ST. PAUL -- When the Minnesota Wild take to the ice, the outcome always is in doubt -- either they or the opposing team could win. The professional hockey team's home -- Xcel Energy Center in downtown St. Paul -- hosts another match this week...

ST. PAUL -- When the Minnesota Wild take to the ice, the outcome always is in doubt -- either they or the opposing team could win.

The professional hockey team's home -- Xcel Energy Center in downtown St. Paul -- hosts another match this week: On center ice will be two Minnesota Republicans competing for their party's endorsement for governor. And the outcome is just as much in doubt as when the puck drops at a Wild game.

Brian Sullivan and Tim Pawlenty face off Friday when Republicans pick who will be on the Nov. 5 ballot.

"I believe it is a floor fight," the GOP's Bill Walsh said.

Of the 2,216 delegates at the convention, Walsh said, it appears only 100 are not committed.


Straw polls -- not binding on the delegates -- show Sullivan leads in the committed delegates by 47. Pawlenty, the House majority leader, has caught up to Sullivan since the Legislature adjourned last month.

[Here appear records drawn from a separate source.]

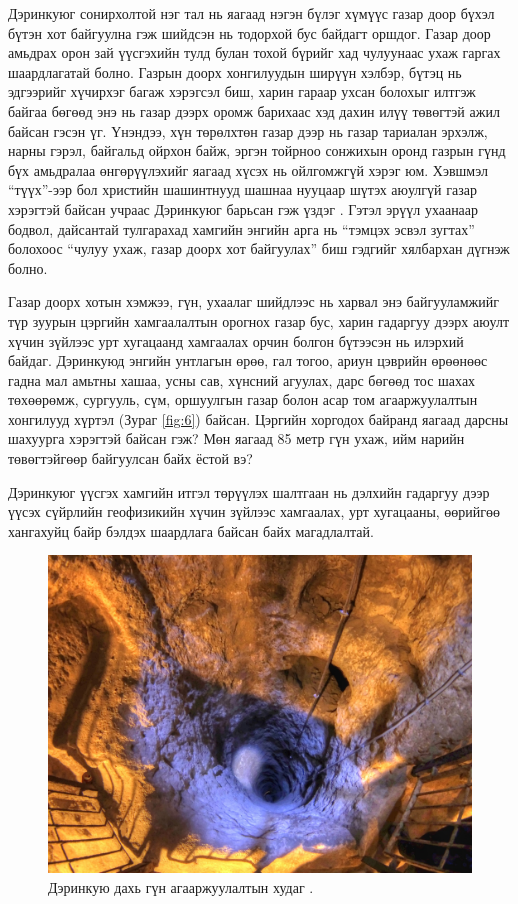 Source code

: \documentclass[10pt,twocolumn,letterpaper]{article}
\begin{document}
Дэринкуюг сонирхолтой нэг тал нь яагаад нэгэн бүлэг хүмүүс газар доор бүхэл бүтэн хот байгуулна гэж шийдсэн нь тодорхой бус байдагт оршдог. Газар доор амьдрах орон зай үүсгэхийн тулд булан тохой бүрийг хад чулуунаас ухаж гаргах шаардлагатай болно. Газрын доорх хонгилуудын ширүүн хэлбэр, бүтэц нь эдгээрийг хүчирхэг багаж хэрэгсэл биш, харин гараар ухсан болохыг илтгэж байгаа бөгөөд энэ нь газар дээрх оромж барихаас хэд дахин илүү төвөгтэй ажил байсан гэсэн үг. Үнэндээ, хүн төрөлхтөн газар дээр нь газар тариалан эрхэлж, нарны гэрэл, байгальд ойрхон байж, эргэн тойрноо сонжихын оронд газрын гүнд бүх амьдралаа өнгөрүүлэхийг яагаад хүсэх нь ойлгомжгүй хэрэг юм. Хэвшмэл “түүх”-ээр бол христийн шашинтнууд шашнаа нууцаар шүтэх аюулгүй газар хэрэгтэй байсан учраас Дэринкуюг барьсан гэж үздэг \cite{53}. Гэтэл эрүүл ухаанаар бодвол, дайсантай тулгарахад хамгийн энгийн арга нь “тэмцэх эсвэл зугтах” болохоос “чулуу ухаж, газар доорх хот байгуулах” биш гэдгийг хялбархан дүгнэж болно.

Газар доорх хотын хэмжээ, гүн, ухаалаг шийдлээс нь харвал энэ байгууламжийг түр зуурын цэргийн хамгаалалтын орогнох газар бус, харин гадаргуу дээрх аюулт хүчин зүйлээс урт хугацаанд хамгаалах орчин болгон бүтээсэн нь илэрхий байдаг. Дэринкуюд энгийн унтлагын өрөө, гал тогоо, ариун цэврийн өрөөнөөс гадна мал амьтны хашаа, усны сав, хүнсний агуулах, дарс бөгөөд тос шахах төхөөрөмж, сургууль, сүм, оршуулгын газар болон асар том агааржуулалтын хонгилууд хүртэл (Зураг \ref{fig:6}) байсан. Цэргийн хоргодох байранд яагаад дарсны шахуурга хэрэгтэй байсан гэж? Мөн яагаад 85 метр гүн ухаж, ийм нарийн төвөгтэйгөөр байгуулсан байх ёстой вэ?

Дэринкуюг үүсгэх хамгийн итгэл төрүүлэх шалтгаан нь дэлхийн гадаргуу дээр үүсэх сүйрлийн геофизикийн хүчин зүйлээс хамгаалах, урт хугацааны, өөрийгөө хангахуйц байр бэлдэх шаардлага байсан байх магадлалтай.

\begin{figure}[t]
\begin{center}
   \includegraphics[width=1\linewidth]{derinkuyu-air.jpg}
\end{center}
   \caption{Дэринкую дахь гүн агааржуулалтын худаг \cite{53}.}
\label{fig:6}
\label{fig:onecol}
\end{figure}
\end{document}
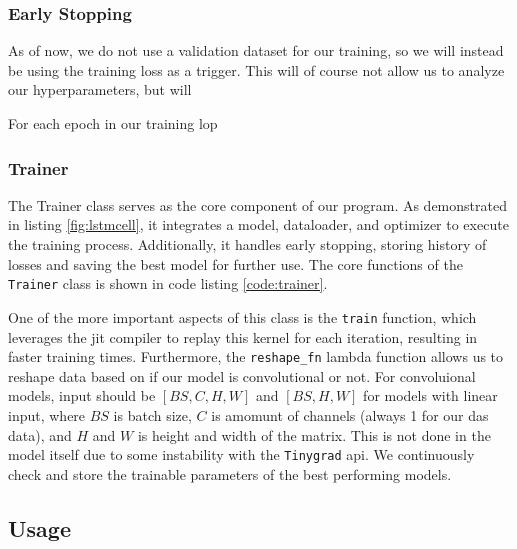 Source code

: 

\subsubsection{Early Stopping}

As of now, we do not use a validation dataset for our training, so we will instead be using the training loss as a trigger. This will of course not allow us to analyze our hyperparameters, but will 



For each epoch in our training lop

\subsubsection{Trainer}

The Trainer class serves as the core component of our program. As demonstrated in listing \ref{fig:lstmcell}, it integrates a model, dataloader, and optimizer to execute the training process. Additionally, it handles early stopping, storing history of losses and saving the best model for further use. The core functions of the \texttt{Trainer} class is shown in code listing \ref{code:trainer}.



One of the more important aspects of this class is the \texttt{train} function, which leverages the \acrshort{jit} compiler to replay this kernel for each iteration, resulting in faster training times. Furthermore, the \texttt{reshape\_fn} lambda function allows us to reshape data based on if our model is convolutional or not. For convoluional models, input should be $[BS, C, H, W]$ and $[BS, H, W]$ for models with linear input, where $BS$ is batch size, $C$ is amomunt of channels (always 1 for our \acrshort{das} data), and $H$ and $W$ is height and width of the matrix. This is not done in the model itself due to some instability with the \texttt{Tinygrad} \acrshort{api}. We continuously check and store the trainable parameters of the best performing models.


\subsection{Usage}

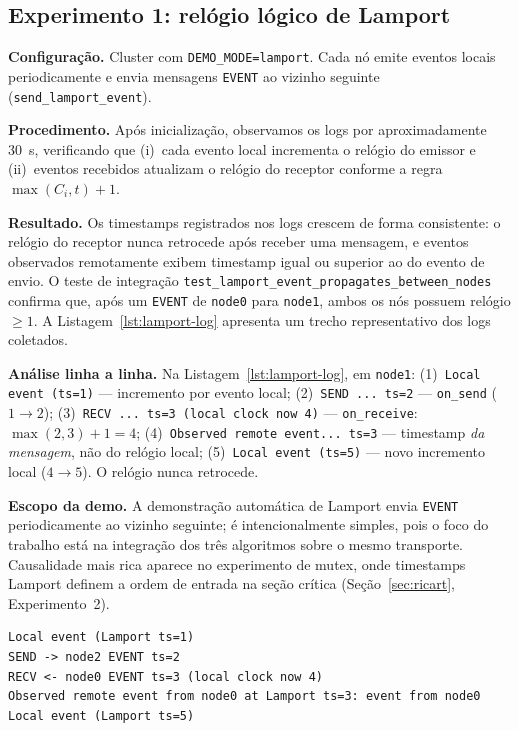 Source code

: \documentclass[10pt, a4paper, titlepage]{extarticle}
\begin{document}
\subsection{Experimento 1: relógio lógico de Lamport}
\textbf{Configuração.} Cluster com \texttt{DEMO\_MODE=lamport}. Cada nó emite eventos locais periodicamente e envia mensagens \texttt{EVENT} ao vizinho seguinte (\texttt{send\_lamport\_event}).

\textbf{Procedimento.} Após inicialização, observamos os logs por aproximadamente 30~s, verificando que (i)~cada evento local incrementa o relógio do emissor e (ii)~eventos recebidos atualizam o relógio do receptor conforme a regra $\max(C_i, t) + 1$.

\textbf{Resultado.} Os timestamps registrados nos logs crescem de forma consistente: o relógio do receptor nunca retrocede após receber uma mensagem, e eventos observados remotamente exibem timestamp igual ou superior ao do evento de envio. O teste de integração \texttt{test\_lamport\_event\_propagates\_between\_nodes} confirma que, após um \texttt{EVENT} de \texttt{node0} para \texttt{node1}, ambos os nós possuem relógio $\geq 1$. A Listagem~\ref{lst:lamport-log} apresenta um trecho representativo dos logs coletados.

\textbf{Análise linha a linha.} Na Listagem~\ref{lst:lamport-log}, em \texttt{node1}: (1)~\texttt{Local event (ts=1)} --- incremento por evento local; (2)~\texttt{SEND ... ts=2} --- \texttt{on\_send} ($1 \rightarrow 2$); (3)~\texttt{RECV ... ts=3 (local clock now 4)} --- \texttt{on\_receive}: $\max(2, 3)+1 = 4$; (4)~\texttt{Observed remote event... ts=3} --- timestamp \emph{da mensagem}, não do relógio local; (5)~\texttt{Local event (ts=5)} --- novo incremento local ($4 \rightarrow 5$). O relógio nunca retrocede.

\textbf{Escopo da demo.} A demonstração automática de Lamport envia \texttt{EVENT} periodicamente ao vizinho seguinte; é intencionalmente simples, pois o foco do trabalho está na integração dos três algoritmos sobre o mesmo transporte. Causalidade mais rica aparece no experimento de mutex, onde timestamps Lamport definem a ordem de entrada na seção crítica (Seção~\ref{sec:ricart}, Experimento~2).

\begin{lstlisting}[caption={Trecho de log do experimento Lamport (\texttt{docker compose logs node1}).},label=lst:lamport-log]
Local event (Lamport ts=1)
SEND -> node2 EVENT ts=2
RECV <- node0 EVENT ts=3 (local clock now 4)
Observed remote event from node0 at Lamport ts=3: event from node0
Local event (Lamport ts=5)
\end{lstlisting}
\end{document}
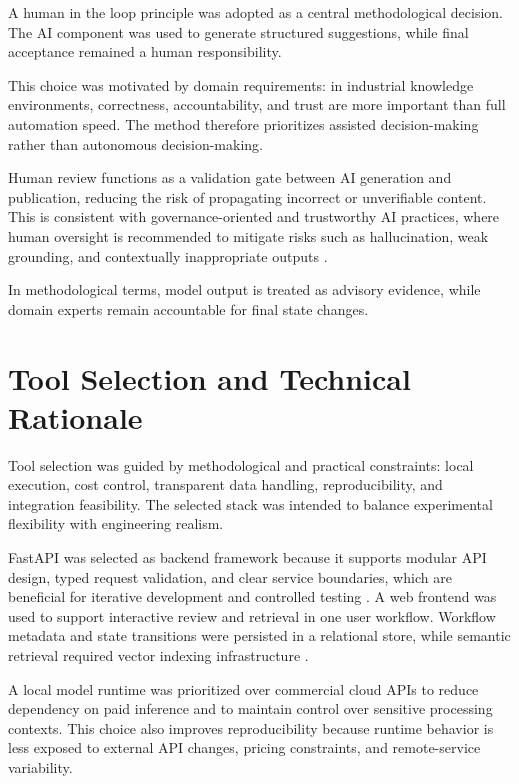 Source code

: A human in the loop principle was adopted as a central methodological decision.
The AI component was used to generate structured suggestions, while final acceptance remained a human responsibility.

This choice was motivated by domain requirements: in industrial knowledge environments, correctness, accountability, and trust are more important than full automation speed.
The method therefore prioritizes assisted decision-making rather than autonomous decision-making.

\vspace{0.4cm}

Human review functions as a validation gate between AI generation and publication, reducing the risk of propagating incorrect or unverifiable content.
This is consistent with governance-oriented and trustworthy AI practices, where human oversight is recommended to mitigate risks such as hallucination, weak grounding, and contextually inappropriate outputs \cite{EU_HLEG_2019}.

In methodological terms, model output is treated as advisory evidence, while domain experts remain accountable for final state changes.

\section{Tool Selection and Technical Rationale}

Tool selection was guided by methodological and practical constraints: local execution, cost control, transparent data handling, reproducibility, and integration feasibility.
The selected stack was intended to balance experimental flexibility with engineering realism.

FastAPI was selected as backend framework because it supports modular API design, typed request validation, and clear service boundaries, which are beneficial for iterative development and controlled testing \cite{FastAPI}.
A web frontend was used to support interactive review and retrieval in one user workflow.
Workflow metadata and state transitions were persisted in a relational store, while semantic retrieval required vector indexing infrastructure \cite{Schwaber-Cohen2024Apr}.

\vspace{0.4cm}

A local model runtime was prioritized over commercial cloud APIs to reduce dependency on paid inference and to maintain control over sensitive processing contexts.
This choice also improves reproducibility because runtime behavior is less exposed to external API changes, pricing constraints, and remote-service variability.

Sullivan, a Twin Cities businessman, took an early lead while Pawlenty was busy in the Legislature.

The virtual dead heat means there is little chance either candidate will get the required 60 percent of the vote on the first ballot Friday morning.

Walsh said many delegates are committed only for the first ballot and could be convinced to switch after that, making the candidates' campaigning on the convention floor key to the endorsement.

"This thing could go on emotion and if one of the guys could start turning people," Walsh said. "I think momentum of the second ballot tells you who is the winner."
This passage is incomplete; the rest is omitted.